This project was sparked by a single image—an 1830s painting by Johann Friedrich Waldeck—of a man striding up a mountain with a chair strapped to his back, carrying another man who is clothed in white with delicate boots. These chairs, called silleros, were used in colonial-era Guatemala and neighbouring regions to carry explorers, settlers, and even artists quite literally on the backs of Indigenous people. The painting, a self-portrait by the artist being carted up the mountain, reveals a stark division of class and labour. Figueroa’s configuration of cast aluminum versions of the chairs (also reminiscent of 1920s de Stijl design) imply another possible choreography—one that empties the chair of its colonial power.

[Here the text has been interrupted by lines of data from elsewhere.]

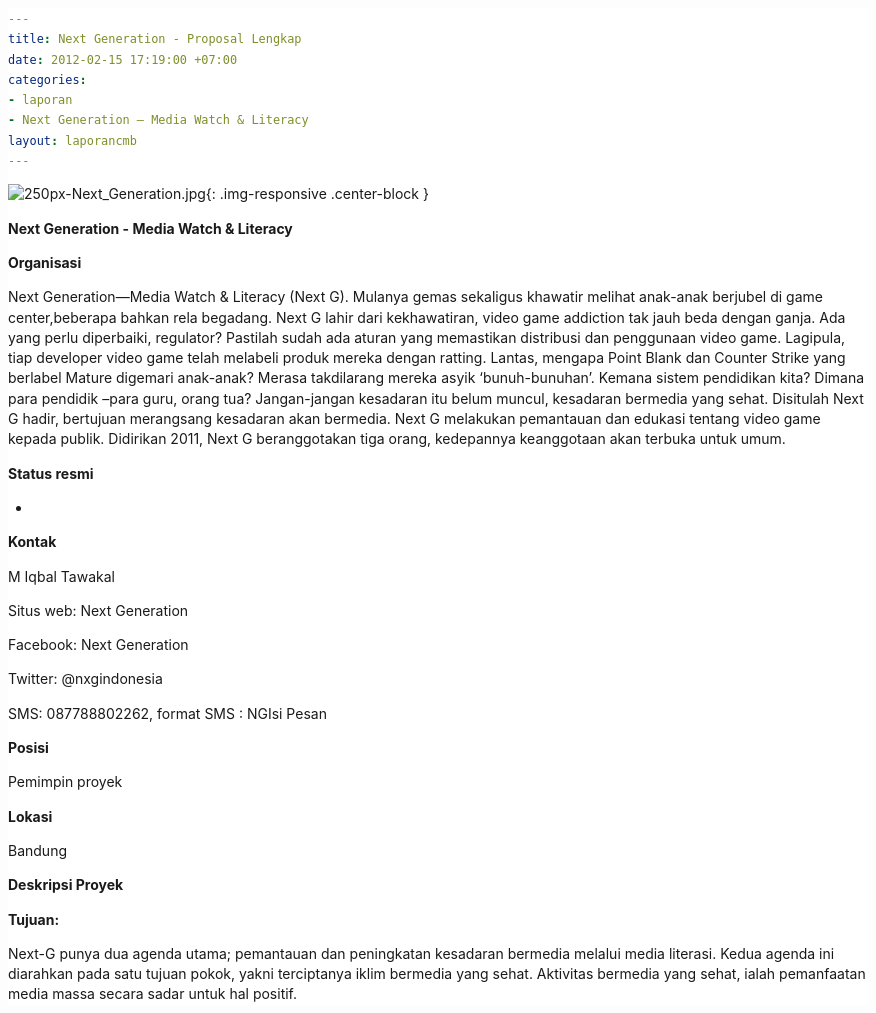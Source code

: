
 ```yaml
---
title: Next Generation - Proposal Lengkap
date: 2012-02-15 17:19:00 +07:00
categories:
- laporan
- Next Generation – Media Watch & Literacy
layout: laporancmb
---
```


![250px-Next_Generation.jpg](/uploads/250px-Next_Generation.jpg){: .img-responsive .center-block }



**Next Generation - Media Watch & Literacy**

**Organisasi**

Next Generation—Media Watch & Literacy (Next G). Mulanya gemas sekaligus khawatir melihat anak-anak berjubel di game center,beberapa bahkan rela begadang. Next G lahir dari kekhawatiran, video game addiction tak jauh beda dengan ganja. Ada yang perlu diperbaiki, regulator? Pastilah sudah ada aturan yang memastikan distribusi dan penggunaan video game. Lagipula, tiap developer video game telah melabeli produk mereka dengan ratting. Lantas, mengapa Point Blank dan Counter Strike yang berlabel Mature digemari anak-anak? Merasa takdilarang mereka asyik ‘bunuh-bunuhan’. Kemana sistem pendidikan kita? Dimana para pendidik –para guru, orang tua? Jangan-jangan kesadaran itu belum muncul, kesadaran bermedia yang sehat. Disitulah Next G hadir, bertujuan merangsang kesadaran akan bermedia. Next G melakukan pemantauan dan edukasi tentang video game kepada publik. Didirikan 2011, Next G beranggotakan tiga orang, kedepannya keanggotaan akan terbuka untuk umum.

**Status resmi**

-

**Kontak**

M Iqbal Tawakal

Situs web: Next Generation

Facebook: Next Generation

Twitter: @nxgindonesia

SMS: 087788802262, format SMS : NG<spasi>Isi Pesan

**Posisi**

Pemimpin proyek

**Lokasi**

Bandung

**Deskripsi Proyek**

**Tujuan:**

Next-G punya dua agenda utama; pemantauan dan peningkatan kesadaran bermedia melalui media literasi. Kedua agenda ini diarahkan pada satu tujuan pokok, yakni terciptanya iklim bermedia yang sehat. Aktivitas bermedia yang sehat, ialah pemanfaatan media massa secara sadar untuk hal positif.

Commissioned by the Toronto Biennial of Art.
Naufus Ramírez-Figueroa (born and lives in Guatemala City, Guatemala) received a BFA in Media Arts from Emily Carr Institute of Art + Design, Vancouver and MFA from the School of the Art Institute of Chicago. Working in drawing, performance, sculpture, and video, Ramírez-Figueroa explores his own displacement during and following the Guatemalan Civil War of 1960–96. Borrowing from the languages of folklore, science fiction, and theatre, he reframes historical events and protagonists.
Small Arms Inspection Building
Small Arms Inspection Building was originally part of a large munitions plant built in 1940 before it was acquired and renovated as an art centre by the City of Mississauga in 2018. With its female dominated workforce, Small Arms Limited manufactured thousands of rifles daily for the Canadian and Allied forces in WWII. In 1990, the TRCA conducted an environmental audit of the site, revealing the presence of polychlorinated biphenyl, volatile organic compounds, and combustible gases across nineteen acres. More than 70,000 tons of contaminated radioactive soil was removed to eventually transform the Arsenal Lands into a park.